Hadean is a strong and beguiling debut, with rare vision and focus that mostly elevates the album over its few inconsistencies.
While Hadean may sound like something a bogan couple would call their child, it's technically the name of the geological age roughly four billion years ago. It's also the first full-length album from Brisbane's purveyors of dramatically atmospheric pop music, Founds. The record seems to be broadly about the hidden, mysterious and just out of reach – whether it's the psychological, like the inner lunatic of Avalanches, or physical, like the voices that appear out of the darkness of Caves, or the imaginary, like the unspecified illusions of Hadean Earth – whispers and secrecy fill this album and give it a serene, untouchable quality that's just beautiful.
There's a tendency in this kind of layered, orchestral music to go for the easy emotional release, sometimes through unnecessary auxiliary percussion or overdone strings or the same sparkling guitar sound we've heard on every indie pop album since 2007. Founds mostly manage to stay away from these clichés, though they're there in the predictable frantic endings of both Caves and Holograms. But for the most part the band let their music be subtly lovely, especially on final track Unknown which is wonderfully Sigur Ros-esque and sounds like an Oscar-worthy film score.

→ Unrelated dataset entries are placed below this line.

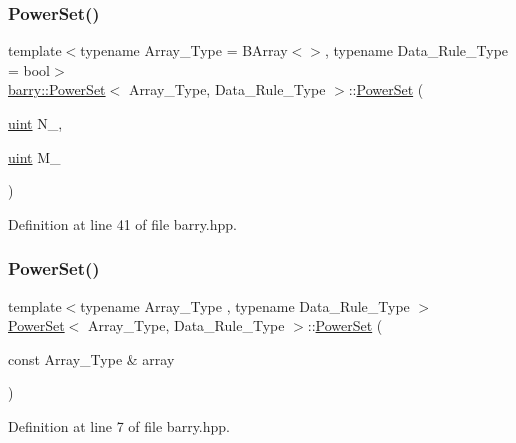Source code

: \subsubsection{\texorpdfstring{Power\+Set()}{PowerSet()}\hspace{0.1cm}{\footnotesize\ttfamily [2/3]}}
{\footnotesize\ttfamily template$<$typename Array\+\_\+\+Type  = B\+Array$<$$>$, typename Data\+\_\+\+Rule\+\_\+\+Type  = bool$>$ \\
\hyperlink{classbarry_1_1_power_set}{barry\+::\+Power\+Set}$<$ Array\+\_\+\+Type, Data\+\_\+\+Rule\+\_\+\+Type $>$\+::\hyperlink{classbarry_1_1_power_set}{Power\+Set} (\begin{DoxyParamCaption}\item[{\hyperlink{namespacebarry_a11dfc53ddb4672278319aa04f1e09a6c}{uint}}]{N\+\_\+,  }\item[{\hyperlink{namespacebarry_a11dfc53ddb4672278319aa04f1e09a6c}{uint}}]{M\+\_\+ }\end{DoxyParamCaption})\hspace{0.3cm}{\ttfamily [inline]}}



Definition at line 41 of file barry.\+hpp.

\mbox{\label{classbarry_1_1_power_set_acc20a68ff11aa1891d9a0676ed50808f}} 
\subsubsection{\texorpdfstring{Power\+Set()}{PowerSet()}\hspace{0.1cm}{\footnotesize\ttfamily [3/3]}}
{\footnotesize\ttfamily template$<$typename Array\+\_\+\+Type , typename Data\+\_\+\+Rule\+\_\+\+Type $>$ \\
\hyperlink{classbarry_1_1_power_set}{Power\+Set}$<$ Array\+\_\+\+Type, Data\+\_\+\+Rule\+\_\+\+Type $>$\+::\hyperlink{classbarry_1_1_power_set}{Power\+Set} (\begin{DoxyParamCaption}\item[{const Array\+\_\+\+Type \&}]{array }\end{DoxyParamCaption})\hspace{0.3cm}{\ttfamily [inline]}}



Definition at line 7 of file barry.\+hpp.

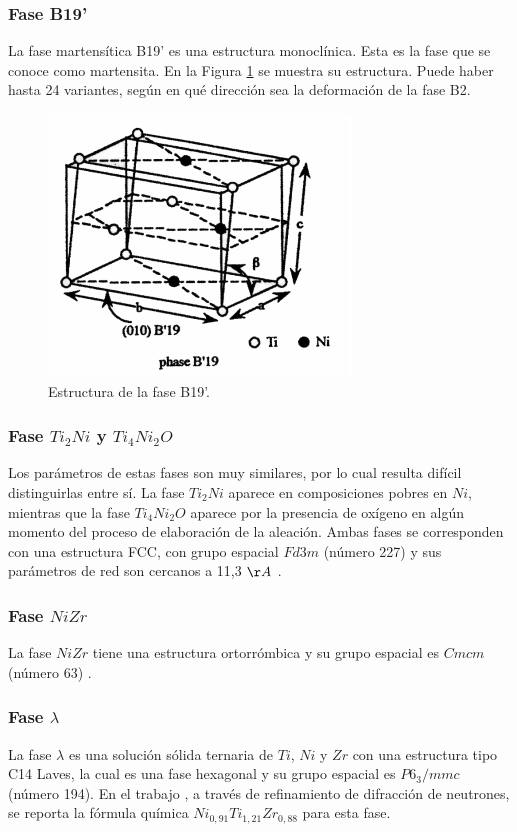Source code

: \documentclass[12pt]{article}
\theoremstyle{definition}
\theoremstyle{remark}
\begin{document}
\subsubsection{Fase B19'}
La fase martensítica B19' es una estructura monoclínica. Esta es la fase que se conoce como martensita. En la Figura \ref{B19pPhase} se muestra su estructura. Puede haber hasta 24 variantes, según en qué dirección sea la deformación de la fase B2\citep{Santamarta}.
\begin{figure}[H]
	\centering
	\includegraphics[scale=0.5]{img/B19pPhase.png}
	\caption{Estructura de la fase B19'.}
	\label{B19pPhase}
\end{figure}

\subsubsection{Fase $Ti_2Ni$ y $Ti_4Ni_2O$}
\label{Ti2Ni}
Los parámetros de estas fases son muy similares, por lo cual resulta difícil distinguirlas entre sí. La fase $Ti_2Ni$ aparece en composiciones pobres en $Ni$, mientras que la fase $Ti_4Ni_2O$ aparece por la presencia de oxígeno en algún momento del proceso de elaboración de la aleación. Ambas fases se corresponden con una estructura FCC, con grupo espacial $Fd3m$ (número 227) y sus parámetros de red son cercanos a 11,3 $\AA$ \citep{ShapeMemoryMaterials}.

\subsubsection{Fase $NiZr$}
La fase $NiZr$ tiene una estructura ortorrómbica y su grupo espacial es $Cmcm$ (número 63) \citep{Kirkpatrick1962}.

\subsubsection{Fase $\lambda$}
La fase $\lambda$ es una solución sólida ternaria de $Ti$, $Ni$ y $Zr$ con una estructura tipo C14 Laves, la cual es una fase hexagonal y su grupo espacial es $P6_3/mmc$ (número 194). En el trabajo \citep{Bououdina2003}, a través de refinamiento de difracción de neutrones, se reporta la fórmula química $Ni_{0,91}Ti_{1,21}Zr_{0,88}$ para esta fase.
\end{document}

The vocals on this record are not just beautiful but dynamic. They're used as another layer of percussion in Avalanches, as tribal chanting in Caves and left pure and piercing on Vessels. This means that the most compelling tracks on Hadean are generally the ones where the vocal provides both the emotional and musical centre, often evoking a toned-down Bjork. Hadean is a strong and beguiling debut, with rare vision and focus that mostly elevates the album over its few inconsistencies.